* **WHAT NEEDS TO BE DONE**: Please transcribe the following records in full, exactly as given.
*** DATA RECORDS ***
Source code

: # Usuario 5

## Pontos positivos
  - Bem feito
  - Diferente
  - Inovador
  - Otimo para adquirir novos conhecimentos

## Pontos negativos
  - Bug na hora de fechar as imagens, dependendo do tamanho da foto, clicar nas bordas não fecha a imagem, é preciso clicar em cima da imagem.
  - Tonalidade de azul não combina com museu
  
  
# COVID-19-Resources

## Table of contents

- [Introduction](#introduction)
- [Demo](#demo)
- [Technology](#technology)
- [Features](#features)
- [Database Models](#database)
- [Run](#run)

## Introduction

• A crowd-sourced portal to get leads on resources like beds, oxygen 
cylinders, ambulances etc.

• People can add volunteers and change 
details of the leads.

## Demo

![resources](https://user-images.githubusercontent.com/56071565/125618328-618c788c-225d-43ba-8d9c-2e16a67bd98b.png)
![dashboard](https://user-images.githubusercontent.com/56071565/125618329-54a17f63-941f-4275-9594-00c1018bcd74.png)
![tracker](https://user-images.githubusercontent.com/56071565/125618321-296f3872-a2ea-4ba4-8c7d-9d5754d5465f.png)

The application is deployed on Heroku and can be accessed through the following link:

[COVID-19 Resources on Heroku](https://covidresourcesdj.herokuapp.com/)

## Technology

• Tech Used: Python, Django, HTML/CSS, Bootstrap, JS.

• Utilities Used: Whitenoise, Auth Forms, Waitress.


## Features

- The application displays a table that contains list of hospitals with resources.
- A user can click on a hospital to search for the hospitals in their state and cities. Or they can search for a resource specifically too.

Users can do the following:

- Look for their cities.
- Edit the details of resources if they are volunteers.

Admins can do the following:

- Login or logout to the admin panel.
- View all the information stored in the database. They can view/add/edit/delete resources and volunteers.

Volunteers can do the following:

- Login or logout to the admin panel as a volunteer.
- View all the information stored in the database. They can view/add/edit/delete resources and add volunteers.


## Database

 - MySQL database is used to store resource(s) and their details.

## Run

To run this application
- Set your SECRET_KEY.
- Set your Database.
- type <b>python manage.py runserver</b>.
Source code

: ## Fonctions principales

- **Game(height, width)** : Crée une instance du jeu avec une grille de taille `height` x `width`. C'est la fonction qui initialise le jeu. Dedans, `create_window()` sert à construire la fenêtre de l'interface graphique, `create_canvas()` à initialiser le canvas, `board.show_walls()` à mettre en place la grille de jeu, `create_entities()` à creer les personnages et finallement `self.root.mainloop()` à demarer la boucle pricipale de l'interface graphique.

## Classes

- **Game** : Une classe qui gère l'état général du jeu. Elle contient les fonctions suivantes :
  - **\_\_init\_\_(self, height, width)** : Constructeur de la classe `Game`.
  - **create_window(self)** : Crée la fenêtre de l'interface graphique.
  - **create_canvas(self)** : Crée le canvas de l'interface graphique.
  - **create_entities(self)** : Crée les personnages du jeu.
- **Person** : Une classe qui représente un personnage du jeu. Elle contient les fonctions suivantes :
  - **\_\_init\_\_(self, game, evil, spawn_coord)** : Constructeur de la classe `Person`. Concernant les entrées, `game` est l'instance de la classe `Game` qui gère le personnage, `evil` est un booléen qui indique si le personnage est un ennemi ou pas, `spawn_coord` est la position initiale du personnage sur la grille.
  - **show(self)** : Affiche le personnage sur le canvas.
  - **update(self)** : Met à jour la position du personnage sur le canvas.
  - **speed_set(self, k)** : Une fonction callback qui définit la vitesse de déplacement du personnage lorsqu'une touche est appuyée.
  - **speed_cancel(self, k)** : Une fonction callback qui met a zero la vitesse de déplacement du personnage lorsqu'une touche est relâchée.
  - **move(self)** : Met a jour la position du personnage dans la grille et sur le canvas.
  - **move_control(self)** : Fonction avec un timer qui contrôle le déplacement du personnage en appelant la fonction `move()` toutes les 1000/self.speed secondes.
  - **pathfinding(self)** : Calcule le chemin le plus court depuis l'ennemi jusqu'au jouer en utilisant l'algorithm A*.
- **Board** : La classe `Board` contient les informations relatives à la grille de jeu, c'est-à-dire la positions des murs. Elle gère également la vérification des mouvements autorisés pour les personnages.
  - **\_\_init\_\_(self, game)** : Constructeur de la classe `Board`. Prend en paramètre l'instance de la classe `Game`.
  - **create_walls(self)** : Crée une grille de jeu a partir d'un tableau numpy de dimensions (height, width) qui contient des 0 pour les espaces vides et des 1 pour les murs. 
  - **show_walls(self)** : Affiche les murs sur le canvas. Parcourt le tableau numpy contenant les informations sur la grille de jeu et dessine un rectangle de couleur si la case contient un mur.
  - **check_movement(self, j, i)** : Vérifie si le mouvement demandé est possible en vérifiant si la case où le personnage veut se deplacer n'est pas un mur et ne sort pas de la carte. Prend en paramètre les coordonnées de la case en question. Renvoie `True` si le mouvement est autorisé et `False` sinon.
***
* **REPLY**:
Source code

: # Usuario 5

## Pontos positivos
  - Bem feito
  - Diferente
  - Inovador
  - Otimo para adquirir novos conhecimentos

## Pontos negativos
  - Bug na hora de fechar as imagens, dependendo do tamanho da foto, clicar nas bordas não fecha a imagem, é preciso clicar em cima da imagem.
  - Tonalidade de azul não combina com museu
  
  
# COVID-19-Resources

## Table of contents

- [Introduction](#introduction)
- [Demo](#demo)
- [Technology](#technology)
- [Features](#features)
- [Database Models](#database)
- [Run](#run)

## Introduction

• A crowd-sourced portal to get leads on resources like beds, oxygen 
cylinders, ambulances etc.

• People can add volunteers and change 
details of the leads.

## Demo

![resources](https://user-images.githubusercontent.com/56071565/125618328-618c788c-225d-43ba-8d9c-2e16a67bd98b.png)
![dashboard](https://user-images.githubusercontent.com/56071565/125618329-54a17f63-941f-4275-9594-00c1018bcd74.png)
![tracker](https://user-images.githubusercontent.com/56071565/125618321-296f3872-a2ea-4ba4-8c7d-9d5754d5465f.png)

The application is deployed on Heroku and can be accessed through the following link:

[COVID-19 Resources on Heroku](https://covidresourcesdj.herokuapp.com/)

## Technology

• Tech Used: Python, Django, HTML/CSS, Bootstrap, JS.

• Utilities Used: Whitenoise, Auth Forms, Waitress.


## Features

- The application displays a table that contains list of hospitals with resources.
- A user can click on a hospital to search for the hospitals in their state and cities. Or they can search for a resource specifically too.

Users can do the following:

- Look for their cities.
- Edit the details of resources if they are volunteers.

Admins can do the following:

- Login or logout to the admin panel.
- View all the information stored in the database. They can view/add/edit/delete resources and volunteers.

Volunteers can do the following:

- Login or logout to the admin panel as a volunteer.
- View all the information stored in the database. They can view/add/edit/delete resources and add volunteers.


## Database

 - MySQL database is used to store resource(s) and their details.

## Run

To run this application
- Set your SECRET_KEY.
- Set your Database.
- type <b>python manage.py runserver</b>.
Source code

: ## Fonctions principales

- **Game(height, width)** : Crée une instance du jeu avec une grille de taille `height` x `width`. C'est la fonction qui initialise le jeu. Dedans, `create_window()` sert à construire la fenêtre de l'interface graphique, `create_canvas()` à initialiser le canvas, `board.show_walls()` à mettre en place la grille de jeu, `create_entities()` à creer les personnages et finallement `self.root.mainloop()` à demarer la boucle pricipale de l'interface graphique.

## Classes

- **Game** : Une classe qui gère l'état général du jeu. Elle contient les fonctions suivantes :
  - **\_\_init\_\_(self, height, width)** : Constructeur de la classe `Game`.
  - **create_window(self)** : Crée la fenêtre de l'interface graphique.
  - **create_canvas(self)** : Crée le canvas de l'interface graphique.
  - **create_entities(self)** : Crée les personnages du jeu.
- **Person** : Une classe qui représente un personnage du jeu. Elle contient les fonctions suivantes :
  - **\_\_init\_\_(self, game, evil, spawn_coord)** : Constructeur de la classe `Person`. Concernant les entrées, `game` est l'instance de la classe `Game` qui gère le personnage, `evil` est un booléen qui indique si le personnage est un ennemi ou pas, `spawn_coord` est la position initiale du personnage sur la grille.
  - **show(self)** : Affiche le personnage sur le canvas.
  - **update(self)** : Met à jour la position du personnage sur le canvas.
  - **speed_set(self, k)** : Une fonction callback qui définit la vitesse de déplacement du personnage lorsqu'une touche est appuyée.
  - **speed_cancel(self, k)** : Une fonction callback qui met a zero la vitesse de déplacement du personnage lorsqu'une touche est relâchée.
  - **move(self)** : Met a jour la position du personnage dans la grille et sur le canvas.
  - **move_control(self)** : Fonction avec un timer qui contrôle le déplacement du personnage en appelant la fonction `move()` toutes les 1000/self.speed secondes.
  - **pathfinding(self)** : Calcule le chemin le plus court depuis l'ennemi jusqu'au jouer en utilisant l'algorithm A*.
- **Board** : La classe `Board` contient les informations relatives à la grille de jeu, c'est-à-dire la positions des murs. Elle gère également la vérification des mouvements autorisés pour les personnages.
  - **\_\_init\_\_(self, game)** : Constructeur de la classe `Board`. Prend en paramètre l'instance de la classe `Game`.
  - **create_walls(self)** : Crée une grille de jeu a partir d'un tableau numpy de dimensions (height, width) qui contient des 0 pour les espaces vides et des 1 pour les murs. 
  - **show_walls(self)** : Affiche les murs sur le canvas. Parcourt le tableau numpy contenant les informations sur la grille de jeu et dessine un rectangle de couleur si la case contient un mur.
  - **check_movement(self, j, i)** : Vérifie si le mouvement demandé est possible en vérifiant si la case où le personnage veut se deplacer n'est pas un mur et ne sort pas de la carte. Prend en paramètre les coordonnées de la case en question. Renvoie `True` si le mouvement est autorisé et `False` sinon.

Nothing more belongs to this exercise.